Above link only contains shaders, not the whole implementation. You get the additional scripts from github branch but I haven’t tried combining these. I’d really love to use this feature on legacy renderer so it’s nice to see that shaders have been implemented already.
Exactly. And that is frustration with the current state of Unity. These demos are just a marketing tools for the engine and nothing more. Even the older demos that have been out for years. They were also marketing fluff since most of the stuff like atmospheric scattering and that undocumented complex shader that they used on their mesh terrain are constatnly breaking and not officially part of the engine. I would not be surprised if the same happens with Book of the Dead demo. Does not matter if they release the source project or not. Chances are that extracting useful knowledge from it will be limited.
If you want to learn and grow as an artist who specialize on real-time stuff then Unity is hard choice to make. The amount of education is so limited and you have to waste tremendous amounts of time (and money since you are likely to rely on custom shaders and tools from assetstore) on trial and error to figure out the workflow.
Just today quixel made a 5 minute quick tutorial on how they created gorgeous snow material and how it was set up in UE. It all seemed so easy, it was just working and the result were amazing. Everyone could recreate it easily and learn from that. But try to find something similar for Unity and you will not find anything. Quixel had a similar video for Unity but it was a complete hack.
Hopefully when the time is right and HDRP is officialy released there will be a “monkey see monkey do” type tutorials where we all have the same tools and can follow along and get visually amazing results. Something that could serve us as a good starting point to learn and grow.

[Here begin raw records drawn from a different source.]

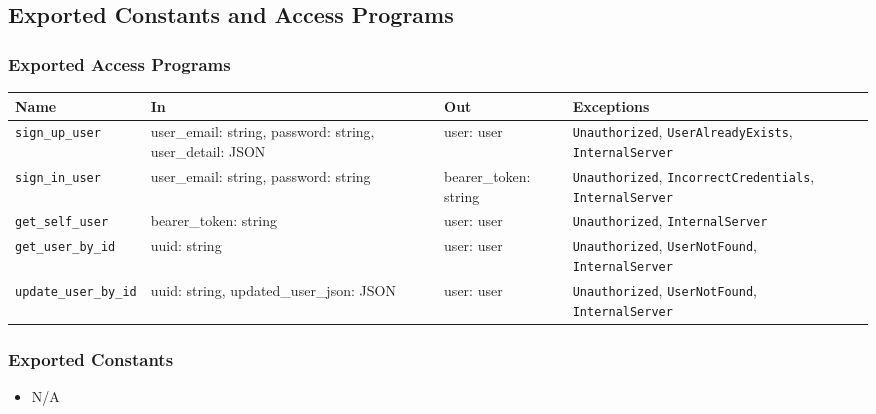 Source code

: \documentclass[12pt, titlepage]{article}
\begin{document}
\subsection{Exported Constants and Access Programs}
\subsubsection{Exported Access Programs}
\begin{center}
\small
\renewcommand{\arraystretch}{1.5}
\begin{tabular}{|p{3.5cm}|p{3.5cm}|p{2.5cm}|p{4cm}|}
    \hline
    \textbf{Name} & \textbf{In} & \textbf{Out} & \textbf{Exceptions} \\
    \hline 
    \texttt{sign\_up\_user} & user\_email: string, \newline password: string, \newline user\_detail: JSON & user: user & \texttt{Unauthorized}, \newline \texttt{UserAlreadyExists}, \newline \texttt{InternalServer} \\
    \hline
    \texttt{sign\_in\_user} & user\_email: string, \newline password: string & bearer\_token: string & \texttt{Unauthorized}, \newline \texttt{IncorrectCredentials}, \newline \texttt{InternalServer} \\
    \hline
    \texttt{get\_self\_user} & bearer\_token: string & user: user & \texttt{Unauthorized}, \newline \texttt{InternalServer} \\
    \hline
    \texttt{get\_user\_by\_id} & uuid: string & user: user & \texttt{Unauthorized}, \newline \texttt{UserNotFound}, \newline \texttt{InternalServer} \\
    \hline
    \texttt{update\_user\_by\_id} & uuid: string, \newline updated\_user\_json: JSON & user: user & \texttt{Unauthorized}, \newline \texttt{UserNotFound}, \newline \texttt{InternalServer} \\
    \hline
\end{tabular}
\end{center}

\subsubsection{Exported Constants}
\begin{itemize}
    \item N/A
\end{itemize}
\end{document}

I am currently learning by watching artists work on their UE scenes and try to apply their techniques into Unity where i can. I am using Alloy, Uber and ASE and sometimes i can get pretty close to their result. But as a Unity user i feel kind of silly to educate myself this way. A constant uphill battle.
Stuff like occlusion probes just not for the dull designers hobbyists. It’s all about some companies that can allow itself a tech artists. By the way Unity is not for some lone hobbyists making their own huge photoreal sandboxes. Maybe not so big not so photoreal sandboxes…
Or you just have to be generalist. Or maybe you’ll collaborate with some tech artist for making your common dreams come true.
But even those hobbyists would be able to use it if there were organized samples and documentation (we still have hope for that sample).
Thing is, Unity itself has promoted occlusion probes on 2018 so people got their expectations higher than they should have. You can’t really blame the users for getting excited or claim people should hire tech artists to be able to pull something off when unity has said you can do this with upcoming version.
I’d be just happy to see fully setup example scene myself, I don’t care if it’s not fully polished or not implemented as stock unity component as long as it works (I prefer having more of the source code around so it’s even better this way IMO).
“Each probe is just a scalar of how much the sky is occluded at a given point. It’s stored in a 3D tex spanning the entire forest and used to occlude direct sky contribution. We do some tricks on the lightmapper and the script side to avoid self-occlusion and other artifacts.”